Unsurprisingly, Commissioner McDowell’s dissent to starting an inquiry into the FCC’s broadband authority contained a reference to the new “Broadband Internet Technology Advisory Group” (BITAG). For those who missed the press release, BITAG consist of engineers from a variety of broadband industry segments chaired by Dale Hatfield at University of Colorado at Boulder. Given that BITAG has a bunch of smart folks — especially Dale, who is one of the smartest and nicest guys in this field — and a reasonable cross-industry representation, it may actually come up with some interesting stuff (hence the cautious endorsement from my employer here). Predictably, however, a chorus of Libertarian True Believers, and the “government-can-do-no-right (but hurry up with my subsidy check!)” crowd argue that this represents “industry self-regulation” and that FCC should therefore hold off on doing anything for the foreseeable future. Despite explicit statements from some participants that this does not in any way, shape, or form replace the need for FCC oversight, it does not surprise me to see McDowell again championing the idea that private sector regulation through BITAG and similar institutions provides a better way to protect consumers and encourage innovation and investment than actual, enforceable rules.

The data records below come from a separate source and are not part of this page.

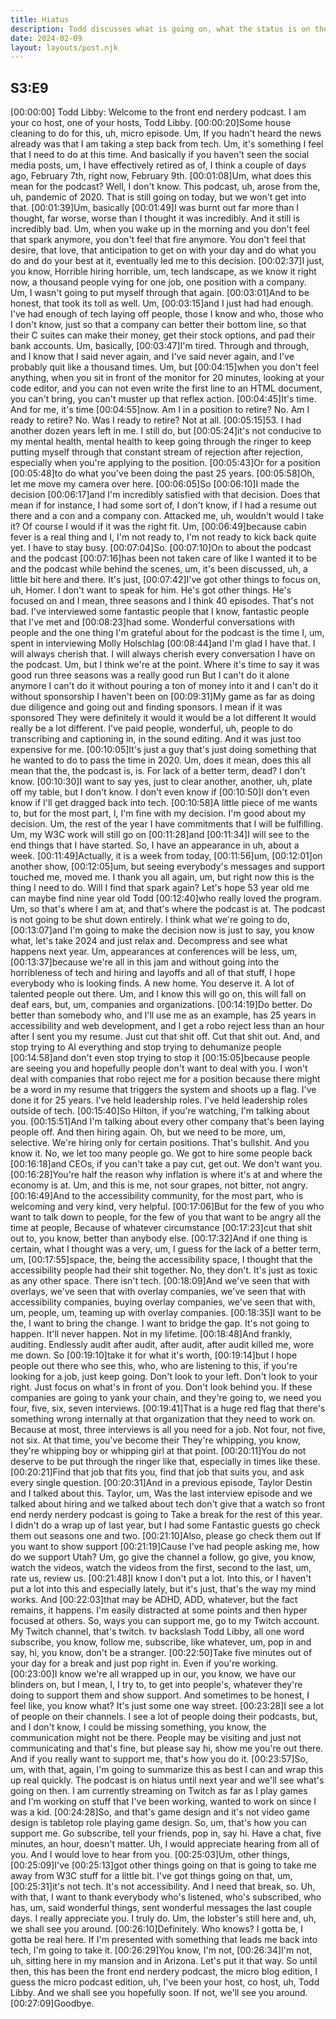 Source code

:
 ```yaml
---
title: Hiatus
description: Todd discusses what is going on, what the status is on the podcast, and the future of the podcast.
date: 2024-02-09
layout: layouts/post.njk
---
```


## S3:E9

[00:00:00] Todd Libby: Welcome to the front end nerdery podcast. I am your co host, one of your hosts, Todd Libby.
[00:00:20]Some house cleaning to do for this, uh, micro episode. Um, If you hadn't heard the news already was that I am taking a step back from tech. Um, it's something I feel that I need to do at this time. And basically if you haven't seen the social media posts, um, I have effectively retired as of, I think a couple of days ago, February 7th, right now, February 9th.
[00:01:08]Um, what does this mean for the podcast? Well, I don't know. This podcast, uh, arose from the, uh, pandemic of 2020. That is still going on today, but we won't get into that.
[00:01:39]Um, basically
[00:01:49]I was burnt out far more than I thought, far worse, worse than I thought it was incredibly. And it still is incredibly bad. Um, when you wake up in the morning and you don't feel that spark anymore, you don't feel that fire anymore. You don't feel that desire, that love, that anticipation to get on with your day and do what you do and do your best at it, eventually led me to this decision.
[00:02:37]I just, you know, Horrible hiring horrible, um, tech landscape, as we know it right now, a thousand people vying for one job, one position with a company. Um, I wasn't going to put myself through that again.
[00:03:01]And to be honest, that took its toll as well. Um,
[00:03:15]and I just had had enough. I've had enough of tech laying off people, those I know and who, those who I don't know, just so that a company can better their bottom line, so that their C suites can make their money, get their stock options, and pad their bank accounts. Um, basically,
[00:03:47]I'm tired. Through and through, and I know that I said never again, and I've said never again, and I've probably quit like a thousand times. Um, but
[00:04:15]when you don't feel anything, when you sit in front of the monitor for 20 minutes, looking at your code editor, and you can not even write the first line to an HTML document, you can't bring, you can't muster up that reflex action.
[00:04:45]It's time. And for me, it's time
[00:04:55]now. Am I in a position to retire? No. Am I ready to retire? No. Was I ready to retire? Not at all.
[00:05:15]53. I had another dozen years left in me. I still do, but
[00:05:24]it's not conducive to my mental health, mental health to keep going through the ringer to keep putting myself through that constant stream of rejection after rejection, especially when you're applying to the position.
[00:05:43]Or for a position
[00:05:48]to do what you've been doing the past 25 years.
[00:05:58]Oh, let me move my camera over here.
[00:06:05]So
[00:06:10]I made the decision
[00:06:17]and I'm incredibly satisfied with that decision. Does that mean if for instance, I had some sort of, I don't know, if I had a resume out there and a con and a company con. Attacked me, uh, wouldn't would I take it? Of course I would if it was the right fit. Um,
[00:06:49]because cabin fever is a real thing and I, I'm not ready to, I'm not ready to kick back quite yet. I have to stay busy.
[00:07:04]So.
[00:07:10]On to about the podcast and the podcast
[00:07:16]has been not taken care of like I wanted it to be and the podcast while behind the scenes, um, it's been discussed, uh, a little bit here and there. It's just,
[00:07:42]I've got other things to focus on, uh, Homer. I don't want to speak for him. He's got other things. He's focused on and I mean, three seasons and I think 40 episodes. That's not bad. I've interviewed some fantastic people that I know, fantastic people that I've met and
[00:08:23]had some. Wonderful conversations with people and the one thing I'm grateful about for the podcast is the time I, um, spent in interviewing Molly Holschlag
[00:08:44]and I'm glad I have that. I will always cherish that. I will always cherish every conversation I have on the podcast. Um, but I think we're at the point. Where it's time to say it was good run three seasons was a really good run But I can't do it alone anymore I can't do it without pouring a ton of money into it and I can't do it without sponsorship I haven't been on
[00:09:31]My game as far as doing due diligence and going out and finding sponsors. I mean if it was sponsored They were definitely it would it would be a lot different It would really be a lot different. I've paid people, wonderful, uh, people to do transcribing and captioning in, in the sound editing. And it was just too expensive for me.
[00:10:05]It's just a guy that's just doing something that he wanted to do to pass the time in 2020. Um, does it mean, does this all mean that the, the podcast is, is. For lack of a better term, dead? I don't know.
[00:10:30]I want to say yes, just to clear another, another, uh, plate off my table, but I don't know. I don't even know if
[00:10:50]I don't even know if I'll get dragged back into tech.
[00:10:58]A little piece of me wants to, but for the most part, I, I'm fine with my decision. I'm good about my decision. Um, the rest of the year I have commitments that I will be fulfilling. Um, my W3C work will still go on
[00:11:28]and
[00:11:34]I will see to the end things that I have started. So, I have an appearance in uh, about a week.
[00:11:49]Actually, it is a week from today,
[00:11:56]um,
[00:12:01]on another show,
[00:12:05]um, but seeing everybody's messages and support touched me, moved me. I thank you all again, um, but right now this is the thing I need to do. Will I find that spark again? Let's hope 53 year old me can maybe find nine year old Todd
[00:12:40]who really loved the program. Um, so that's where I am at, and that's where the podcast is at. The podcast is not going to be shut down entirely. I think what we're going to do,
[00:13:07]and I'm going to make the decision now is just to say, you know what, let's take 2024 and just relax and. Decompress and see what happens next year. Um, appearances at conferences will be less, um,
[00:13:37]because we're all in this jam and without going into the horribleness of tech and hiring and layoffs and all of that stuff, I hope everybody who is looking finds. A new home. You deserve it. A lot of talented people out there. Um, and I know this will go on, this will fall on deaf ears, but, um, companies and organizations.
[00:14:19]Do better. Do better than somebody who, and I'll use me as an example, has 25 years in accessibility and web development, and I get a robo reject less than an hour after I sent you my resume. Just cut that shit off. Cut that shit out. And, and stop trying to AI everything and stop trying to dehumanize people
[00:14:58]and don't even stop trying to stop it
[00:15:05]because people are seeing you and hopefully people don't want to deal with you. I won't deal with companies that robo reject me for a position because there might be a word in my resume that triggers the system and shoots up a flag. I've done it for 25 years. I've held leadership roles. I've held leadership roles outside of tech.
[00:15:40]So Hilton, if you're watching, I'm talking about you.
[00:15:51]And I'm talking about every other company that's been laying people off. And then hiring again. Oh, but we need to be more, um, selective. We're hiring only for certain positions. That's bullshit. And you know it. No, we let too many people go. We got to hire some people back
[00:16:18]and CEOs, if you can't take a pay cut, get out. We don't want you.
[00:16:28]You're half the reason why inflation is where it's at and where the economy is at. Um, and this is me, not sour grapes, not bitter, not angry.
[00:16:49]And to the accessibility community, for the most part, who is welcoming and very kind, very helpful.
[00:17:06]But for the few of you who want to talk down to people, for the few of you that want to be angry all the time at people, Because of whatever circumstance
[00:17:23]cut that shit out to, you know, better than anybody else.
[00:17:32]And if one thing is certain, what I thought was a very, um, I guess for the lack of a better term, um,
[00:17:55]space, the, being the accessibility space, I thought that the accessibility people had their shit together. No, they don't. It's just as toxic as any other space. There isn't tech.
[00:18:09]And we've seen that with overlays, we've seen that with overlay companies, we've seen that with accessibility companies, buying overlay companies, we've seen that with, um, people, um, teaming up with overlay companies.
[00:18:35]I want to be the, I want to bring the change. I want to bridge the gap. It's not going to happen. It'll never happen. Not in my lifetime.
[00:18:48]And frankly, auditing. Endlessly audit after audit, after audit, after audit killed me, wore me down. So
[00:19:10]take it for what it's worth,
[00:19:14]but I hope people out there who see this, who, who are listening to this, if you're looking for a job, just keep going. Don't look to your left. Don't look to your right. Just focus on what's in front of you. Don't look behind you. If these companies are going to yank your chain, and they're going to, we need you four, five, six, seven interviews.
[00:19:41]That is a huge red flag that there's something wrong internally at that organization that they need to work on. Because at most, three interviews is all you need for a job. Not four, not five, not six. At that time, you've become their They're whipping, you know, they're whipping boy or whipping girl at that point.
[00:20:11]You do not deserve to be put through the ringer like that, especially in times like these.
[00:20:21]Find that job that fits you, find that job that suits you, and ask every single question.
[00:20:31]And in a previous episode, Taylor Destin and I talked about this. Taylor, um, Was the last interview episode and we talked about hiring and we talked about tech don't give that a watch so front end nerdy nerdery podcast is going to Take a break for the rest of this year. I didn't do a wrap up of last year, but I had some Fantastic guests go check them out seasons one and two.
[00:21:10]Also, please go check them out If you want to show support
[00:21:19]Cause I've had people asking me, how do we support Utah? Um, go give the channel a follow, go give, you know, watch the videos, watch the videos from the first, second to the last, um, rate us, review us.
[00:21:48]I know I don't put a lot. Into this, or I haven't put a lot into this and especially lately, but it's just, that's the way my mind works. And
[00:22:03]that may be ADHD, ADD, whatever, but the fact remains, it happens. I'm easily distracted at some points and then hyper focused at others. So, ways you can support me, go to my Twitch account. My Twitch channel, that's twitch. tv backslash Todd Libby, all one word subscribe, you know, follow me, subscribe, like whatever, um, pop in and say, hi, you know, don't be a stranger.
[00:22:50]Take five minutes out of your day for a break and just pop right in. Even if you're working.
[00:23:00]I know we're all wrapped up in our, you know, we have our blinders on, but I mean, I, I try to, to get into people's, whatever they're doing to support them and show support. And sometimes to be honest, I feel like, you know what? It's just some one way street.
[00:23:28]I see a lot of people on their channels. I see a lot of people doing their podcasts, but, and I don't know, I could be missing something, you know, the communication might not be there. People may be visiting and just not communicating and that's fine, but please say hi, show me you're out there. And if you really want to support me, that's how you do it.
[00:23:57]So, um, with that, again, I'm going to summarize this as best I can and wrap this up real quickly. The podcast is on hiatus until next year and we'll see what's going on then. I am currently streaming on Twitch as far as I play games and I'm working on stuff that I've been working, wanted to work on since I was a kid.
[00:24:28]So, and that's game design and it's not video game design is tabletop role playing game design. So, um, that's how you can support me. Go subscribe, tell your friends, pop in, say hi. Have a chat, five minutes, an hour, doesn't matter. Uh, I would appreciate hearing from all of you. And I would love to hear from you.
[00:25:03]Um, other things,
[00:25:09]I've
[00:25:13]got other things going on that is going to take me away from W3C stuff for a little bit. I've got things going on that, um,
[00:25:31]it's not tech. It's not accessibility. And I need that break, so. Uh, with that, I want to thank everybody who's listened, who's subscribed, who has, um, said wonderful things, sent wonderful messages the last couple days. I really appreciate you. I truly do. Um, the lobster's still here and, uh, we shall see you around.
[00:26:10]Definitely. Who knows? I gotta be, I gotta be real here. If I'm presented with something that leads me back into tech, I'm going to take it.
[00:26:29]You know, I'm not,
[00:26:34]I'm not, uh, sitting here in my mansion and in Arizona. Let's put it that way. So until then, this has been the front end nerdery podcast, the micro blog edition, I guess the micro podcast edition, uh, I've been your host, co host, uh, Todd Libby. And we shall see you hopefully soon. If not, we'll see you around.
[00:27:09]Goodbye.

I snidely tweeted at the time “One ICANN Mtg will cure McDowell of his love of self-regulation.” For those not familiar with the Internet Corporation for Assigned Names and Numbers (ICANN), it formed back in 1998 when the Clinton Commerce Department avowedly wanted to “privatize” management of the domain while simultaneously making sure their buddies in the trademark lobby got protected. ICANN, now debates such “technical” matters as the appropriate level of cross-ownership for new generic Top Level Domains (gTLDs), has a sprawling bureaucracy, a budget of more than $60 million (US), and generally makes the FCC look like greased lightning when it comes to actually getting stuff done.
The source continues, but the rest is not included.